Source texts of formatted documents
- - -
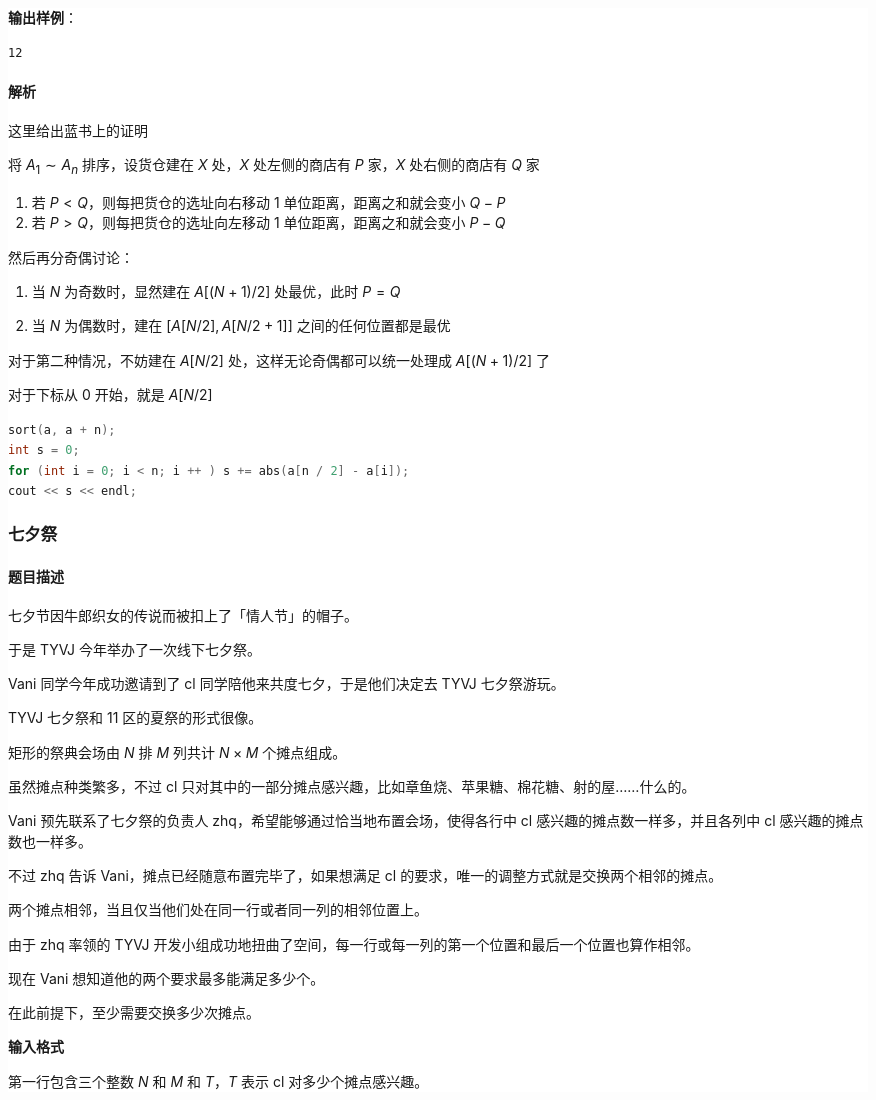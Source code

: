 **输出样例**：

```
12
```

#### 解析

这里给出蓝书上的证明

将 $A_1 \sim A_n$ 排序，设货仓建在 $X$ 处，$X$ 处左侧的商店有 $P$ 家，$X$ 处右侧的商店有 $Q$ 家

1. 若 $P < Q$，则每把货仓的选址向右移动 $1$ 单位距离，距离之和就会变小 $Q - P$
2. 若 $P > Q$，则每把货仓的选址向左移动 $1$ 单位距离，距离之和就会变小 $P - Q$

然后再分奇偶讨论：

1. 当 $N$ 为奇数时，显然建在 $A[(N + 1) / 2]$ 处最优，此时 $P = Q$

2. 当 $N$ 为偶数时，建在 $\big[A[N / 2], A[N / 2 + 1] \big]$ 之间的任何位置都是最优

对于第二种情况，不妨建在 $A[N / 2]$ 处，这样无论奇偶都可以统一处理成 $A[(N + 1) / 2]$ 了

对于下标从 $0$ 开始，就是 $A[N / 2]$

```cpp
sort(a, a + n);
int s = 0;
for (int i = 0; i < n; i ++ ) s += abs(a[n / 2] - a[i]);
cout << s << endl;
```

### 七夕祭

#### 题目描述

七夕节因牛郎织女的传说而被扣上了「情人节」的帽子。

于是 TYVJ 今年举办了一次线下七夕祭。

Vani 同学今年成功邀请到了 cl 同学陪他来共度七夕，于是他们决定去 TYVJ 七夕祭游玩。

TYVJ 七夕祭和 11 区的夏祭的形式很像。

矩形的祭典会场由 $N$ 排 $M$ 列共计 $N×M$ 个摊点组成。

虽然摊点种类繁多，不过 cl 只对其中的一部分摊点感兴趣，比如章鱼烧、苹果糖、棉花糖、射的屋……什么的。

Vani 预先联系了七夕祭的负责人 zhq，希望能够通过恰当地布置会场，使得各行中 cl 感兴趣的摊点数一样多，并且各列中 cl 感兴趣的摊点数也一样多。

不过 zhq 告诉 Vani，摊点已经随意布置完毕了，如果想满足 cl 的要求，唯一的调整方式就是交换两个相邻的摊点。

两个摊点相邻，当且仅当他们处在同一行或者同一列的相邻位置上。

由于 zhq 率领的 TYVJ 开发小组成功地扭曲了空间，每一行或每一列的第一个位置和最后一个位置也算作相邻。

现在 Vani 想知道他的两个要求最多能满足多少个。

在此前提下，至少需要交换多少次摊点。

**输入格式**

第一行包含三个整数 $N$ 和 $M$ 和 $T$，$T$ 表示 cl 对多少个摊点感兴趣。
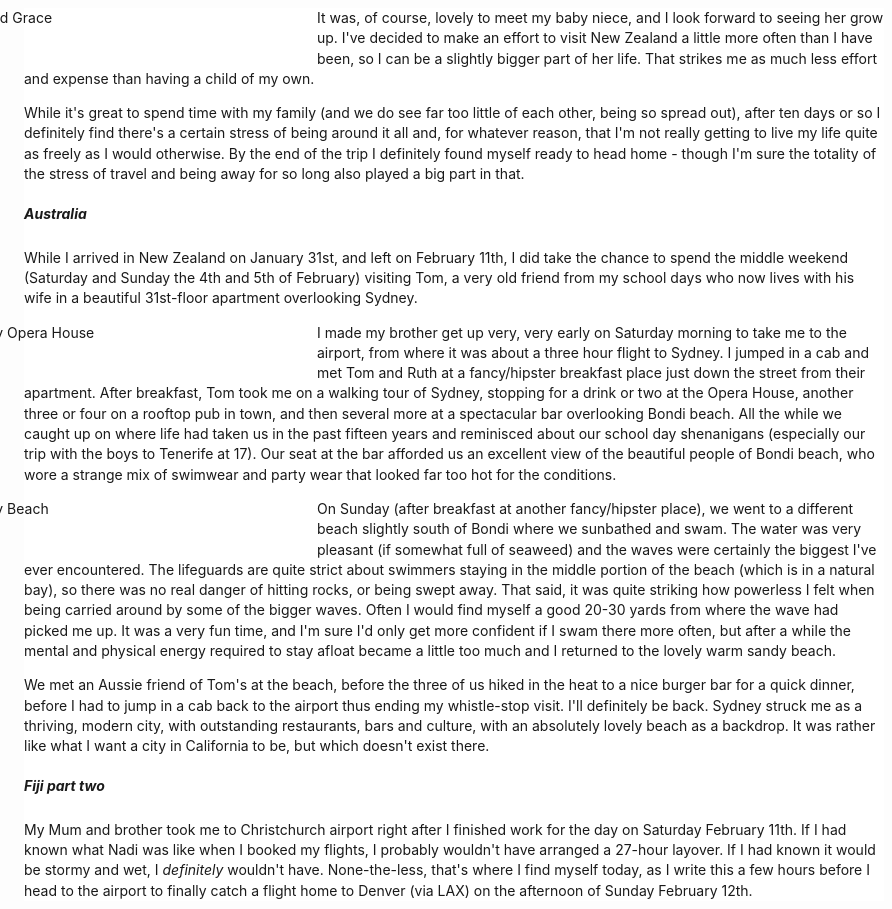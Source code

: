 <img align="left" src="{{site.baseurl}}/images/post-images/rob-grace.jpg" title="Rob and Grace" width="40%" style="margin:0 2.5rem 2.5rem -10%">

It was, of course, lovely to meet my baby niece, and I look forward to seeing her grow up. I've decided to make an effort to visit New Zealand a little more often than I have been, so I can be a slightly bigger part of her life. That strikes me as much less effort and expense than having a child of my own.

While it's great to spend time with my family (and we do see far too little of each other, being so spread out), after ten days or so I definitely find there's a certain stress of being around it all and, for whatever reason, that I'm not really getting to live my life quite as freely as I would otherwise. By the end of the trip I definitely found myself ready to head home - though I'm sure the totality of the stress of travel and being away for so long also played a big part in that.

##### Australia

While I arrived in New Zealand on January 31st, and left on February 11th, I did take the chance to spend the middle weekend (Saturday and Sunday the 4th and 5th of February) visiting Tom, a very old friend from my school days who now lives with his wife in a beautiful 31st-floor apartment overlooking Sydney.

<img align="left" src="{{site.baseurl}}/images/post-images/rob-sydney-opera.jpg" title="Sydney Opera House" width="40%" style="margin:0 2.5rem 2.5rem -10%">

I made my brother get up very, very early on Saturday morning to take me to the airport, from where it was about a three hour flight to Sydney. I jumped in a cab and met Tom and Ruth at a fancy/hipster breakfast place just down the street from their apartment. After breakfast, Tom took me on a walking tour of Sydney, stopping for a drink or two at the Opera House, another three or four on a rooftop pub in town, and then several more at a spectacular bar overlooking Bondi beach. All the while we caught up on where life had taken us in the past fifteen years and reminisced about our school day shenanigans (especially our trip with the boys to Tenerife at 17). Our seat at the bar afforded us an excellent view of the beautiful people of Bondi beach, who wore a strange mix of swimwear and party wear that looked far too hot for the conditions.

<img align="left" src="{{site.baseurl}}/images/post-images/sydney-beach.jpg" title="Sydney Beach" width="40%" style="margin:0 2.5rem 2.5rem -10%">

On Sunday (after breakfast at another fancy/hipster place), we went to a different beach slightly south of Bondi where we sunbathed and swam. The water was very pleasant (if somewhat full of seaweed) and the waves were certainly the biggest I've ever encountered. The lifeguards are quite strict about swimmers staying in the middle portion of the beach (which is in a natural bay), so there was no real danger of hitting rocks, or being swept away. That said, it was quite striking how powerless I felt when being carried around by some of the bigger waves. Often I would find myself a good 20-30 yards from where the wave had picked me up. It was a very fun time, and I'm sure I'd only get more confident if I swam there more often, but after a while the mental and physical energy required to stay afloat became a little too much and I returned to the lovely warm sandy beach.

We met an Aussie friend of Tom's at the beach, before the three of us hiked in the heat to a nice burger bar for a quick dinner, before I had to jump in a cab back to the airport thus ending my whistle-stop visit. I'll definitely be back. Sydney struck me as a thriving, modern city, with outstanding restaurants, bars and culture, with an absolutely lovely beach as a backdrop. It was rather like what I want a city in California to be, but which doesn't exist there.

##### Fiji part two

My Mum and brother took me to Christchurch airport right after I finished work for the day on Saturday February 11th. If I had known what Nadi was like when I booked my flights, I probably wouldn't have arranged a 27-hour layover. If I had known it would be stormy and wet, I _definitely_ wouldn't have. None-the-less, that's where I find myself today, as I write this a few hours before I head to the airport to finally catch a flight home to Denver (via LAX) on the afternoon of Sunday February 12th.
- - -
- _Directions_
Write out nothing but the lines from the start of the data through the line with "It was, of course, lovely". Leave out the pictures.

- _Written answer_
Source code

: **输出样例**：

```
12
```

#### 解析

这里给出蓝书上的证明

将 $A_1 \sim A_n$ 排序，设货仓建在 $X$ 处，$X$ 处左侧的商店有 $P$ 家，$X$ 处右侧的商店有 $Q$ 家

1. 若 $P < Q$，则每把货仓的选址向右移动 $1$ 单位距离，距离之和就会变小 $Q - P$
2. 若 $P > Q$，则每把货仓的选址向左移动 $1$ 单位距离，距离之和就会变小 $P - Q$

然后再分奇偶讨论：

1. 当 $N$ 为奇数时，显然建在 $A[(N + 1) / 2]$ 处最优，此时 $P = Q$

2. 当 $N$ 为偶数时，建在 $\big[A[N / 2], A[N / 2 + 1] \big]$ 之间的任何位置都是最优

对于第二种情况，不妨建在 $A[N / 2]$ 处，这样无论奇偶都可以统一处理成 $A[(N + 1) / 2]$ 了

对于下标从 $0$ 开始，就是 $A[N / 2]$

```cpp
sort(a, a + n);
int s = 0;
for (int i = 0; i < n; i ++ ) s += abs(a[n / 2] - a[i]);
cout << s << endl;
```

### 七夕祭

#### 题目描述

七夕节因牛郎织女的传说而被扣上了「情人节」的帽子。

于是 TYVJ 今年举办了一次线下七夕祭。

Vani 同学今年成功邀请到了 cl 同学陪他来共度七夕，于是他们决定去 TYVJ 七夕祭游玩。

TYVJ 七夕祭和 11 区的夏祭的形式很像。

矩形的祭典会场由 $N$ 排 $M$ 列共计 $N×M$ 个摊点组成。

虽然摊点种类繁多，不过 cl 只对其中的一部分摊点感兴趣，比如章鱼烧、苹果糖、棉花糖、射的屋……什么的。

Vani 预先联系了七夕祭的负责人 zhq，希望能够通过恰当地布置会场，使得各行中 cl 感兴趣的摊点数一样多，并且各列中 cl 感兴趣的摊点数也一样多。

不过 zhq 告诉 Vani，摊点已经随意布置完毕了，如果想满足 cl 的要求，唯一的调整方式就是交换两个相邻的摊点。

两个摊点相邻，当且仅当他们处在同一行或者同一列的相邻位置上。

由于 zhq 率领的 TYVJ 开发小组成功地扭曲了空间，每一行或每一列的第一个位置和最后一个位置也算作相邻。

现在 Vani 想知道他的两个要求最多能满足多少个。

在此前提下，至少需要交换多少次摊点。

**输入格式**

第一行包含三个整数 $N$ 和 $M$ 和 $T$，$T$ 表示 cl 对多少个摊点感兴趣。
Source code

: <img align="left" src="{{site.baseurl}}/images/post-images/rob-grace.jpg" title="Rob and Grace" width="40%" style="margin:0 2.5rem 2.5rem -10%">

It was, of course, lovely to meet my baby niece, and I look forward to seeing her grow up. I've decided to make an effort to visit New Zealand a little more often than I have been, so I can be a slightly bigger part of her life. That strikes me as much less effort and expense than having a child of my own.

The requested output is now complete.